Wystartował sezon krajowych kalafiorów
Do małego hurtu trafiły pierwsze w tym sezonie kalafiory z krajowej uprawy. To później niż rok temu, co jest zrozumiałe biorąc pod uwagę to, jak bardzo kapryśna jest tegoroczna wiosna. Ponadto trzeba pamiętać, iż w zeszłym roku krajowy sezon kalafiorowy zaczynał się w niejakim pospiechu.
Oczywiście na razie podaż krajowego kalafiora jest znikoma, a to przekłada się na jego wysokie ceny. Na giełdzie w Kaliszu kalafiory te były oferowane po 6,00-7,00 zł/szt. Na podwarszawskich Broniszach ceny zdążyły spaść z 6,50-7,50 zł/szt. na 5,00-7,50 zł/szt. To drożej niż rok temu, gdy Kalisz zaczynał od notowania 5,00 zł/szt.

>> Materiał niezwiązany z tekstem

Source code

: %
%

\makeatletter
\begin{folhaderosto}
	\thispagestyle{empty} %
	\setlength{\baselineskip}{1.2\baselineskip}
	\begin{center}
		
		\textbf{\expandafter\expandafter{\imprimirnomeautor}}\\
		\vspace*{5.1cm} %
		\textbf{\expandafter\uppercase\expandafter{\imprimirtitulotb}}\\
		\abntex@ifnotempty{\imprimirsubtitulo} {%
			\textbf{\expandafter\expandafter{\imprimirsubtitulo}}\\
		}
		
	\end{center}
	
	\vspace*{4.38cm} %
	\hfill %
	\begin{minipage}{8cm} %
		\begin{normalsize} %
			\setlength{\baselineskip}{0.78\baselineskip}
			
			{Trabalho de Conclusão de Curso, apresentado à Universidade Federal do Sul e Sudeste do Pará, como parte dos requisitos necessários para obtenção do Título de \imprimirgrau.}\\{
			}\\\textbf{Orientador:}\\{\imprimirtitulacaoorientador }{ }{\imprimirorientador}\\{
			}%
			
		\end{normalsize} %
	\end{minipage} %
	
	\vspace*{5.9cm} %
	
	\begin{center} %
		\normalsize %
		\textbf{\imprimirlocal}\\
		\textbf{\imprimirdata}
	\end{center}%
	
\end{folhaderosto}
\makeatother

Ale w tym roku kalafiory importowane są jeszcze droższe niż przed rokiem, a wtedy to właśnie wysokie ceny importu (5,00-7,00 zł/szt. w hurcie na większą skalę i do 8,00 zł/szt. w małym hurcie) sprawiły, że krajowi producenci chcieli jak najszybciej wejść na rynek. Teraz ceny importu to 6,00-8,00 zł/szt., a w małym hurcie dochodzą one do 10,00 zł/szt. Zatem mamy podobną sytuację, która skłania polskich producentów do jak najwcześniejszego rozpoczęcia sezonu handlowego, aby skorzystać z wyższych cen.

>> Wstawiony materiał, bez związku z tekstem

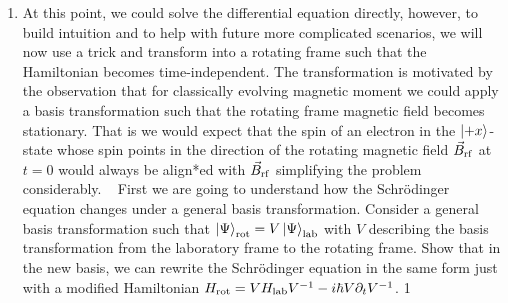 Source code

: \documentclass{../lab}
\begin{document}
\begin{enumerate}
\begin{enumerate}
\begin{align*}
	i \frac{\partial}{\partial t} \ket{\psi} =& H \ket{\psi} \\
	i \frac{\partial}{\partial t} 
	\begin{pmatrix}
		a \\
		b
	\end{pmatrix}
	=& 
	\frac{\mu_B}{2}
	\begin{pmatrix}
		B_z & B_1 \cos(\omega_\text{rf} t) - i B_1 \sin(\omega_\text{rf} t) \\
		 B_1 \cos(\omega_\text{rf} t) + i B_1 \sin(\omega_\text{rf} t)& -B_z
	\end{pmatrix}
	\begin{pmatrix}
		a \\
		b
	\end{pmatrix}~.
\end{align*}
	
		\item At this point, we could solve the differential equation directly, however, to build intuition and to help with future more complicated scenarios, we will now use a trick and transform 
			into a rotating frame such that the Hamiltonian becomes time-independent. The transformation is motivated by the 
			observation that for classically evolving magnetic moment we could apply a basis 
			transformation such that the rotating frame
			magnetic field becomes stationary. That is
			we would expect that the spin of an electron in the $\ket{+x}$-state
			whose spin points in the direction of the rotating magnetic
		        field $\vec{B}_{\rm rf}$ at $t=0$ would
			always be align*ed with
			$\vec{B}_{\rm rf}$ simplifying the problem considerably. 
					~\newline
			First we are going to understand how the Schr\"odinger equation changes under a general basis transformation.
			Consider a general basis transformation such that $\ket{\Psi}_{\rm rot} = V\ket{\Psi}_{\rm lab}$ with
			$V$ describing the basis transformation from the laboratory frame to the rotating frame.
			Show that in the new basis, we can rewrite the Schr\"odinger equation in the same form just with a modified
			Hamiltonian $H_{\rm rot}=V H_{\rm lab}V^{-1}-i\hbar V\partial_t V^{-1}$. 
			{1}
			

\end{enumerate}
\end{enumerate}
\end{document}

Rok temu hurtowe ceny krajowych kalafiorów pozostawały relatywnie wysokie aż do połowy maja. Sprzyjała temu wówczas pogoda i utrzymujące się ceny importu. W tym roku może być podobnie. Zwłaszcza jeśli potwierdzą się prognozy synoptyków o zimnej połowie maja.